I've since bought all the pieces but the CPU; they are all sold out. So I got a 6 core 3600XT in the interim. I bought fairly high binned RAM and overclocked it to 3600Mhz, and was surprised to cap out at about 36GB/s throughput. Your 6GiB/s per core explanation checks out for me!

Cool! I had a similar empirical experience working on a Cauchy Reed-Solomon encoder awhile back, which is essentially measuring xor speed, but I just couldn't get it past 6 GiB/s per core either, until I guessed I was hitting memory bandwidth limits. Only a few weeks ago I stumbled on the actual formula to work it out!
> capped by the line fill buffer and queuing delay kicks in spiking your cache miss

could you point me to a little reading material on this? I know what an LFB is, more or less, but what queueing delay, an dhow does that relate to cache misses? Thanks.

Sure, I'm still pretty fuzzy on these things, but queueing delay is Little's law: https://en.wikipedia.org/wiki/Little's_law

It means if a system can only do X of something per second, then if you push the system past that, new arriving stuff has to wait on existing work in the queue, and things take longer than if the queue was empty. You can think of it like a traffic jam and it applies to most systems.

For example, our local radio station here in Cape Town loves to talk about "queuing traffic" when they do the 8am traffic report, and I always think of Little's law.

Bufferbloat is another example of queueing delay, e.g. where you fill the buffer of your network router say with a large Gmail attachment upload and spike the network ping times for everyone else sharing the same WiFi.
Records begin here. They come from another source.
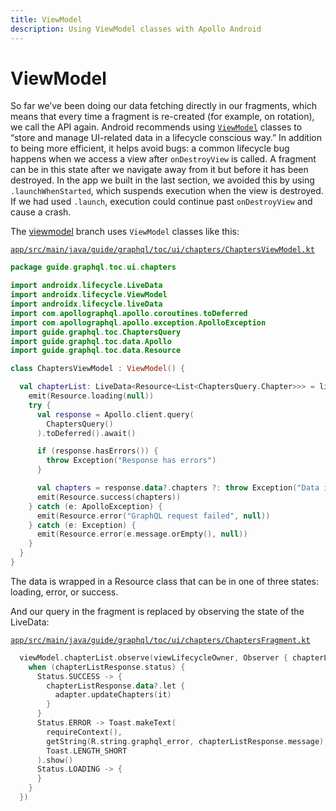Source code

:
 ```yaml
---
title: ViewModel
description: Using ViewModel classes with Apollo Android
---
```


# ViewModel

So far we’ve been doing our data fetching directly in our fragments, which means that every time a fragment is re-created (for example, on rotation), we call the API again. Android recommends using [`ViewModel`](https://developer.android.com/topic/libraries/architecture/viewmodel) classes to “store and manage UI-related data in a lifecycle conscious way.” In addition to being more efficient, it helps avoid bugs: a common lifecycle bug happens when we access a view after `onDestroyView` is called. A fragment can be in this state after we navigate away from it but before it has been destroyed. In the app we built in the last section, we avoided this by using `.launchWhenStarted`, which suspends execution when the view is destroyed. If we had used `.launch`, execution could continue past `onDestroyView` and cause a crash. 

The [viewmodel](https://github.com/GraphQLGuide/guide-android/tree/viewmodel) branch uses `ViewModel` classes like this:

[`app/src/main/java/guide/graphql/toc/ui/chapters/ChaptersViewModel.kt`](https://github.com/GraphQLGuide/guide-android/blob/viewmodel/app/src/main/java/guide/graphql/toc/ui/chapters/ChaptersViewModel.kt)

```kt
package guide.graphql.toc.ui.chapters

import androidx.lifecycle.LiveData
import androidx.lifecycle.ViewModel
import androidx.lifecycle.liveData
import com.apollographql.apollo.coroutines.toDeferred
import com.apollographql.apollo.exception.ApolloException
import guide.graphql.toc.ChaptersQuery
import guide.graphql.toc.data.Apollo
import guide.graphql.toc.data.Resource

class ChaptersViewModel : ViewModel() {

  val chapterList: LiveData<Resource<List<ChaptersQuery.Chapter>>> = liveData {
    emit(Resource.loading(null))
    try {
      val response = Apollo.client.query(
        ChaptersQuery()
      ).toDeferred().await()

      if (response.hasErrors()) {
        throw Exception("Response has errors")
      }

      val chapters = response.data?.chapters ?: throw Exception("Data is null")
      emit(Resource.success(chapters))
    } catch (e: ApolloException) {
      emit(Resource.error("GraphQL request failed", null))
    } catch (e: Exception) {
      emit(Resource.error(e.message.orEmpty(), null))
    }
  }
}
```

The data is wrapped in a Resource class that can be in one of three states: loading, error, or success.

And our query in the fragment is replaced by observing the state of the LiveData:

[`app/src/main/java/guide/graphql/toc/ui/chapters/ChaptersFragment.kt`](https://github.com/GraphQLGuide/guide-android/blob/viewmodel/app/src/main/java/guide/graphql/toc/ui/chapters/ChaptersFragment.kt)

```kt
  viewModel.chapterList.observe(viewLifecycleOwner, Observer { chapterListResponse ->
    when (chapterListResponse.status) {
      Status.SUCCESS -> {
        chapterListResponse.data?.let {
          adapter.updateChapters(it)
        }
      }
      Status.ERROR -> Toast.makeText(
        requireContext(),
        getString(R.string.graphql_error, chapterListResponse.message),
        Toast.LENGTH_SHORT
      ).show()
      Status.LOADING -> {
      }
    }
  })
```

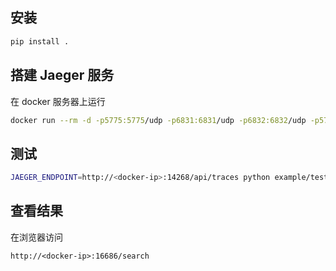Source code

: ##  安装

```bash
pip install .
```

## 搭建 Jaeger 服务

在 docker 服务器上运行
```bash
docker run --rm -d -p5775:5775/udp -p6831:6831/udp -p6832:6832/udp -p5778:5778 -p16686:16686 -p14268:14268 -p9411:9411 jaegertracing/all-in-one:latest
```

## 测试
```bash
JAEGER_ENDPOINT=http://<docker-ip>:14268/api/traces python example/test.py 
```

## 查看结果
在浏览器访问
```text
http://<docker-ip>:16686/search
```
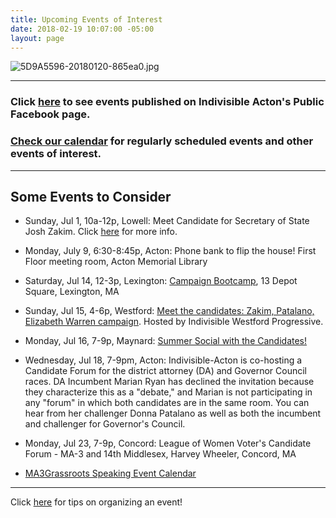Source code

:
 ```yaml
---
title: Upcoming Events of Interest
date: 2018-02-19 10:07:00 -05:00
layout: page
---
```


![5D9A5596-20180120-865ea0.jpg](/uploads/5D9A5596-20180120-865ea0.jpg)

---

### Click [here](https://www.facebook.com/pg/IndivisibleActon/events/?ref=page_internal) to see events published on Indivisible Acton's Public Facebook page.

### [Check our calendar](http://www.indivisibleacton.org/calendar.html) for regularly scheduled events and other events of interest.

---

## Some Events to Consider

* Sunday, Jul 1, 10a-12p, Lowell: Meet Candidate for Secretary of State Josh Zakim.  Click [here](https://www.facebook.com/events/1559712157487918/) for more info.


* Monday, July 9, 6:30-8:45p, Acton: Phone bank to flip the house! First Floor meeting room, Acton Memorial Library


* Saturday, Jul 14, 12-3p, Lexington: [Campaign Bootcamp](https://massdems.org/2018-campaign-bootcamps/), 13 Depot Square, Lexington, MA


* Sunday, Jul 15, 4-6p, Westford: [Meet the candidates: Zakim, Patalano, Elizabeth Warren campaign](https://www.facebook.com/events/139497656925586/).  Hosted by Indivisible Westford Progressive.


* Monday, Jul 16, 7-9p, Maynard: [Summer Social with the Candidates!](https://www.eventbrite.com/e/indivisible-acton-summer-social-with-candidates-tickets-47115619085)


* Wednesday, Jul 18, 7-9pm, Acton: Indivisible-Acton is co-hosting a Candidate Forum for the district attorney (DA) and Governor Council races. DA Incumbent Marian Ryan has declined the invitation because they characterize this as a "debate," and Marian is not participating in any "forum" in which both candidates are in the same room. You can hear from her challenger Donna Patalano as well as both the incumbent and challenger for Governor's Council.


* Monday, Jul 23, 7-9p, Concord: League of Women Voter's Candidate Forum - MA-3 and 14th Middlesex, Harvey Wheeler, Concord, MA


* [MA3Grassroots Speaking Event Calendar](https://www.ma3grassroots.com/event-calendar)

---

Click [here](http://www.indivisibleacton.org/events/organize-an-event.html) for tips on organizing an event!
Here is where I got the per-core bandwidth calculation from: https://www.eidos.ic.i.u-tokyo.ac.jp/~tau/lecture/parallel_d...

Appreciated, thanks
What about prefetching? Tiger Lake gets over 20 GB/s per core. https://www.anandtech.com/show/16084/intel-tiger-lake-review...
From your link

> In the DRAM region we’re actually seeing a large change in behaviour of the new microarchitecture, with vastly improved load bandwidth from a single core, increasing from 14.8GB/S to 21GB/s

Yeah, that's odd. But the article's really about cache, so maybe it's a mistake. Next para says

> More importantly, memory copies between cache lines and memory read-writes within a cache line have respectively improved from 14.8GB/s and 28GB/s to 20GB/s and 34.5GB/s.

so it looks like it's talking about cache not ram but... shrug

Beats me!